--- Your task ---
The answer must consist of every line below that holds the word "enough".

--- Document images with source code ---
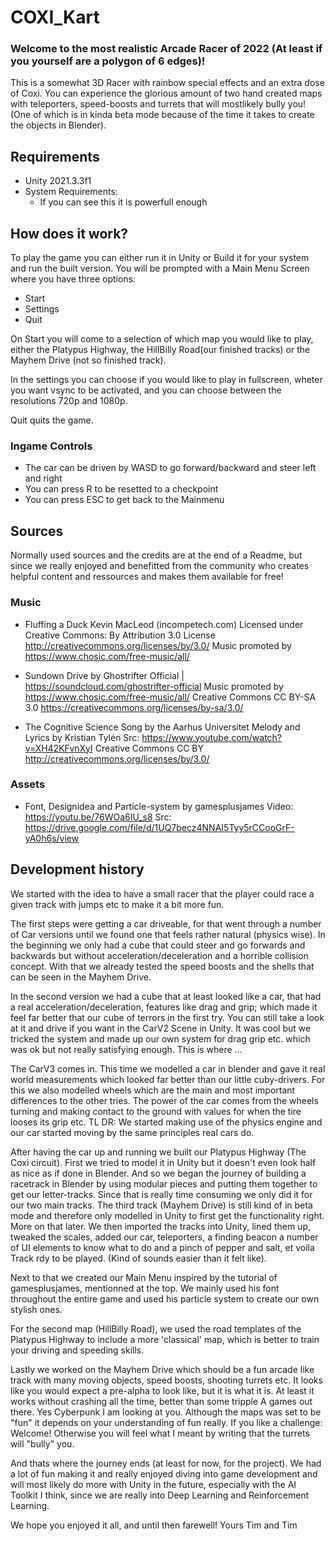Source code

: # COXI_Kart
### Welcome to the most realistic Arcade Racer of 2022 (At least if you yourself are a polygon of 6 edges)!

This is a somewhat 3D Racer with rainbow special effects and an extra dose of Coxi.
You can experience the glorious amount of two hand created maps with teleporters, speed-boosts and turrets that will mostlikely bully you!
(One of which is in kinda beta mode because of the time it takes to create the objects in Blender). 


## Requirements
- Unity 2021.3.3f1
- System Requirements:
  - If you can see this it is powerfull enough

## How does it work?
To play the game you can either run it in Unity or Build it for your system and run the built version.
You will be prompted with a Main Menu Screen where you have three options:
- Start
- Settings
- Quit

On Start you will come to a selection of which map you would like to play, either the Platypus Highway, the  HillBilly Road(our finished tracks) or the Mayhem Drive (not so finished track).

In the settings you can choose if you would like to play in fullscreen, wheter you want vsync to be activated, and you can choose between the resolutions 720p and 1080p.

Quit quits the game.

### Ingame Controls

- The car can be driven by WASD to go forward/backward and steer left and right
- You can press R to be resetted to a checkpoint
- You can press ESC to get back to the Mainmenu

## Sources

Normally used sources and the credits are at the end of a Readme, but since we really enjoyed and benefitted from the community who creates helpful content and ressources and makes them available for free!

### Music
- Fluffing a Duck Kevin MacLeod (incompetech.com)
Licensed under Creative Commons: By Attribution 3.0 License
http://creativecommons.org/licenses/by/3.0/
Music promoted by https://www.chosic.com/free-music/all/

- Sundown Drive by Ghostrifter Official | https://soundcloud.com/ghostrifter-official
Music promoted by https://www.chosic.com/free-music/all/
Creative Commons CC BY-SA 3.0
https://creativecommons.org/licenses/by-sa/3.0/

- The Cognitive Science Song by the Aarhus Universitet
Melody and Lyrics by Kristian Tylén
Src: https://www.youtube.com/watch?v=XH42KFvnXyI
Creative Commons CC BY
http://creativecommons.org/licenses/by/3.0/

### Assets
- Font, Designidea and Particle-system by gamesplusjames
Video: https://youtu.be/76WOa6IU_s8
Src: https://drive.google.com/file/d/1UQ7becz4NNAI5Tyy5rCCooGrF-yA0h6s/view

## Development history

We started with the idea to have a small racer that the player could race a given track with jumps etc to make it a bit more fun.

The first steps were getting a car driveable, for that went through a number of Car versions until we found one that feels rather natural (physics wise).
In the beginning we only had a cube that could steer and go forwards and backwards but without acceleration/deceleration and a horrible collision concept.
With that we already tested the speed boosts and the shells that can be seen in the Mayhem Drive.

In the second version we had a cube that at least looked like a car, that had a real acceleration/deceleration, features like drag and grip; which made it feel far better that our cube of terrors in the first try. You can still take a look at it and drive if you want in the CarV2 Scene in Unity. It was cool but we tricked the system and made up our own system for drag grip etc. which was ok but not really satisfying enough. This is where ...

The CarV3
comes in. This time we modelled a car in blender and gave it real world measurements which looked far better than our little cuby-drivers. For this we also modelled wheels which are the main and most important differences to the other tries. The power of the car comes from the wheels turning and making contact to the ground with values for when the tire looses its grip etc. TL DR: We started making use of the physics engine and our car started moving by the same principles real cars do.

After having the car up and running we built our Platypus Highway (The Coxi circuit).
First we tried to model it in Unity but it doesn't even look half as nice as if done in Blender. And so we began the journey of building a racetrack in Blender by using modular pieces and putting them together to get our letter-tracks. Since that is really time consuming we only did it for our two main tracks. The third track (Mayhem Drive) is still kind of in beta mode and therefore only modelled in Unity to first get the functionality right. More on that later.
We then imported the tracks into Unity, lined them up, tweaked the scales, added our car, teleporters, a finding beacon a number of UI elements to know what to do and a pinch of pepper and salt, et voila Track rdy to be played. (Kind of sounds easier than it felt like).

Next to that we created our Main Menu inspired by the tutorial of gamesplusjames, mentionned at the top.
We mainly used his font throughout the entire game and used his particle system to create our own stylish ones.

For the second map (HillBilly Road), we used the road templates of the Platypus Highway to include a more 'classical' map, which is better to train your driving and speeding skills.  

Lastly we worked on the Mayhem Drive which should be a fun arcade like track with many moving objects, speed boosts, shooting turrets etc. It looks like you would expect a pre-alpha to look like, but it is what it is. At least it works without crashing all the time, better than some tripple A games out there. Yes Cyberpunk I am looking at you. 
Although the maps was set to be "fun" it depends on your understanding of fun really. If you like a challenge: Welcome! Otherwise you will feel what I meant by writing that the turrets will "bully" you.

And thats where the journey ends (at least for now, for the project).
We had a lot of fun making it and really enjoyed diving into game development and will most likely do more with Unity in the future, especially with the AI Toolkit I think, since we are really into Deep Learning and Reinforcement Learning.

We hope you enjoyed it all, and until then farewell!
Yours Tim and Tim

--- Solution below ---
  - If you can see this it is powerfull enough
In the second version we had a cube that at least looked like a car, that had a real acceleration/deceleration, features like drag and grip; which made it feel far better that our cube of terrors in the first try. You can still take a look at it and drive if you want in the CarV2 Scene in Unity. It was cool but we tricked the system and made up our own system for drag grip etc. which was ok but not really satisfying enough. This is where ...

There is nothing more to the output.